Deux propositions émergent en même temps. Première proposition que je trouve plus éthique, plus cinématographique : faire avec ce peu, faire avec ce manque. Creuser, travailler ces images sans en rajouter. Creuser ces images pour peut-être faire apparaître dans la conscience de celui qui va les regarder, spectateurs, ce qu’il y a derrière et que l’on ne verra jamais.

Deuxième tendance, il manque des images ? On en refait. Après tout, le cinéma peut créer avec des outils magnifiques : mise en scène, effets de montage. On va rajouter, reconstituer les images que nous n’avons pas. Nous sommes toujours au début de cette question, juste après la guerre mais elle occupe les esprits.

Les Soviétiques, avec les intentions les plus louables (transmettre quelque chose de cette horreur) décident de reconstituer. Nous avons depuis la chute du Mur accès à un grand nombre d’archives absolument passionnantes où l’on voit certaines images de libération des camps qui ont été rejouées. Quelques survivants, les mieux portants, se sont rhabillés en déportés, mais on a aussi fait jouer des soldats soviétiques qui eux, ne sont pas des déportés.

Côté anglais, il y a un film, c’est le seul film monté en tant que film. Cela s’appelle La libération de Bergen Belsen (visible ici, n.d.l.r.). Le responsable du service cinématographique de l’armée, un psychologue du nom de Sydney Bernstein, connaissait Hitchcock. Il lui a dit : « Voilà nos images... Montez-les... Faites un film. » Hitchcock, pas n’importe qui bien sûr, se dit : « Il manque des images. » Les images à sa disposition sont pour l’essentiel des charniers, des regards et un plan qui revient 20, 30 fois : un simple travelling.
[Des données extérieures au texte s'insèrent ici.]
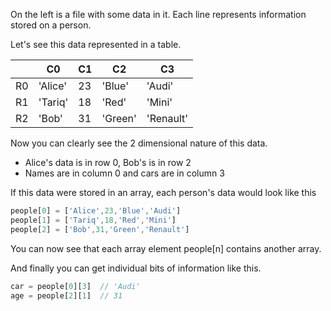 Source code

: On the left is a file with some data in it. Each line represents information stored on a person.

Let's see this data represented in a table.

| | C0 | C1 | C2 | C3
|-|-|-|-|-|
|R0| 'Alice' | 23 | 'Blue' | 'Audi' |
|R1| 'Tariq' | 18 | 'Red' | 'Mini' |
|R2| 'Bob' | 31 | 'Green' | 'Renault' |

Now you can clearly see the 2 dimensional nature of this data.

- Alice's data is in row 0, Bob's is in row 2
- Names are in column 0 and cars are in column 3

If this data were stored in an array, each person's data would look like this

```javascript
people[0] = ['Alice',23,'Blue','Audi']
people[1] = ['Tariq',18,'Red','Mini']
people[2] = ['Bob',31,'Green','Renault']
```

You can now see that each array element people[n] contains another array.

And finally you can get individual bits of information like this.

```javascript
car = people[0][3]  // 'Audi'
age = people[2][1]  // 31
```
Un travelling qui unit les survivants et les charniers aux tortionnaires. Nous voyons, contraints par les forces de libération, des infirmiers nazis, des médecins, des paysans qui se trouvaient autour du camp, faire la file, poussés par l’armée anglaise à regarder ce que l’Allemagne nazie avait fait, ce qu’ils avaient fait.

Dans le même plan, la caméra part des témoins, des Allemands, se déplace vers les charniers et revient vers les visages en larmes des Allemands de manière à mettre dans le même plan les deux parties, bourreaux et victimes. Vous voyez que ceux qui ne sont pas morts sont en train de voir les morts. Ils sont ensemble. Témoignage, document brut. Ce sont ces images qui parviennent à Hitchcock qui se dit : « Il manque quelque chose. » Et si nous allions retourner des plans ? Filmer la campagne autour ? Filmer des paysans labourer leurs champs à 100 mètres du camp ? Filmer des amoureux qui se bécotent ?

C’est son monteur qui dit non. Ce film, La libération de Bergen-Belsen, dure 20 minutes et présente des travellings qui associent témoins et cadavres. Il y a là une proposition qui est faite : « Nous faisons avec ce que l’on a. » On travaille le document. Face à ce qui s’est passé, le seul geste cinématographique possible, se dit cette équipe-là, c’est une sorte d’objectivité du cinéma : une caméra enregistre mécaniquement ce qui se présente devant elle. C’est le point de départ.

Ces deux pôles : je travaille les images que j’ai, les images de l’après, qui ne montrent rien de la spécificité, ou j’en rajoute, je vais retourner les plans qui manquent ; ce vont être les questions qui agitent le cinéma depuis 1945 à propos de la représentation des camps d’extermination. Nous pourrions dire : Nuit et brouillard d’un côté. La liste de Schindler de l’autre. Ce n’est toutefois pas une distinction fiction/documentaire que nous devons opérer ici. C’est plus complexe.